WORK REQUIRED:
With both ends included, repeat exactly the lines of the entries below from the one containing "doske so zameraním" down to the one containing "meraní a spracovaní", and no others.

____

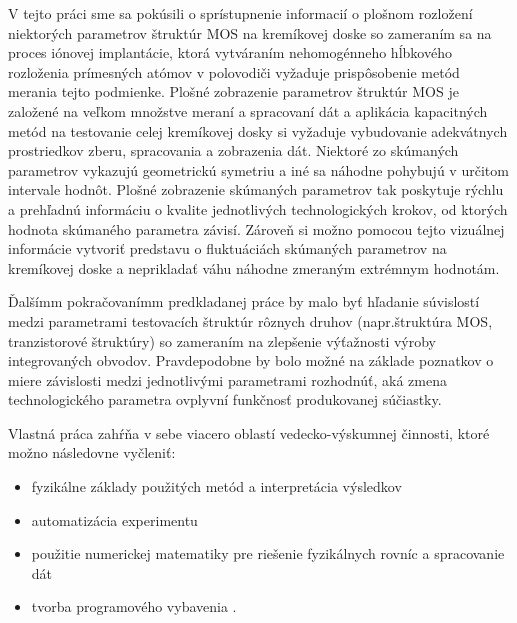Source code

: \par V tejto práci sme sa pokúsili o sprístupnenie informacií o
plošnom rozložení niektorých parametrov štruktúr MOS na kremíkovej
doske so zameraním sa na proces iónovej implantácie, ktorá vytváraním
nehomogénneho hĺbkového rozloženia prímesných atómov v polovodiči
vyžaduje prispôsobenie metód merania tejto podmienke. Plošné
zobrazenie parametrov štruktúr MOS je založené na veľkom množstve
meraní a spracovaní dát a aplikácia kapacitných metód na testovanie
celej kremíkovej dosky si vyžaduje vybudovanie adekvátnych
prostriedkov zberu, spracovania a zobrazenia dát. Niektoré zo
skúmaných parametrov vykazujú geometrickú symetriu a iné sa náhodne
pohybujú v určitom intervale hodnôt. Plošné zobrazenie skúmaných
parametrov tak poskytuje rýchlu a prehľadnú informáciu o kvalite
jednotlivých technologických krokov, od ktorých hodnota skúmaného
parametra závisí. Zároveň si možno pomocou tejto vizuálnej informácie
vytvoriť predstavu o fluktuáciách skúmaných parametrov na kremíkovej
doske a neprikladať váhu náhodne zmeraným extrémnym hodnotám.

\par Ďalšímm pokračovanímm predkladanej práce by malo byť hľadanie
súvislostí medzi parametrami testovacích štruktúr rôznych druhov
(napr.štruktúra MOS, tranzistorové štruktúry) so zameraním na
zlepšenie výťažnosti výroby integrovaných obvodov. Pravdepodobne by
bolo možné na základe poznatkov o miere závislosti medzi jednotlivými
parametrami rozhodnúť, aká zmena technologického parametra ovplyvní
funkčnosť produkovanej súčiastky.

\par
Vlastná práca zahŕňa v sebe viacero oblastí vedecko-výskumnej
činnosti, ktoré možno následovne vyčleniť:
\begin{itemize}
\item{fyzikálne základy použitých metód a interpretácia výsledkov}
\item{automatizácia experimentu}
\item{použitie numerickej  matematiky pre riešenie fyzikálnych rovníc a spracovanie dát}
\item{tvorba programového vybavenia} .
\end{itemize}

____

ANSWER AREA:
doske so zameraním sa na proces iónovej implantácie, ktorá vytváraním
nehomogénneho hĺbkového rozloženia prímesných atómov v polovodiči
vyžaduje prispôsobenie metód merania tejto podmienke. Plošné
zobrazenie parametrov štruktúr MOS je založené na veľkom množstve
meraní a spracovaní dát a aplikácia kapacitných metód na testovanie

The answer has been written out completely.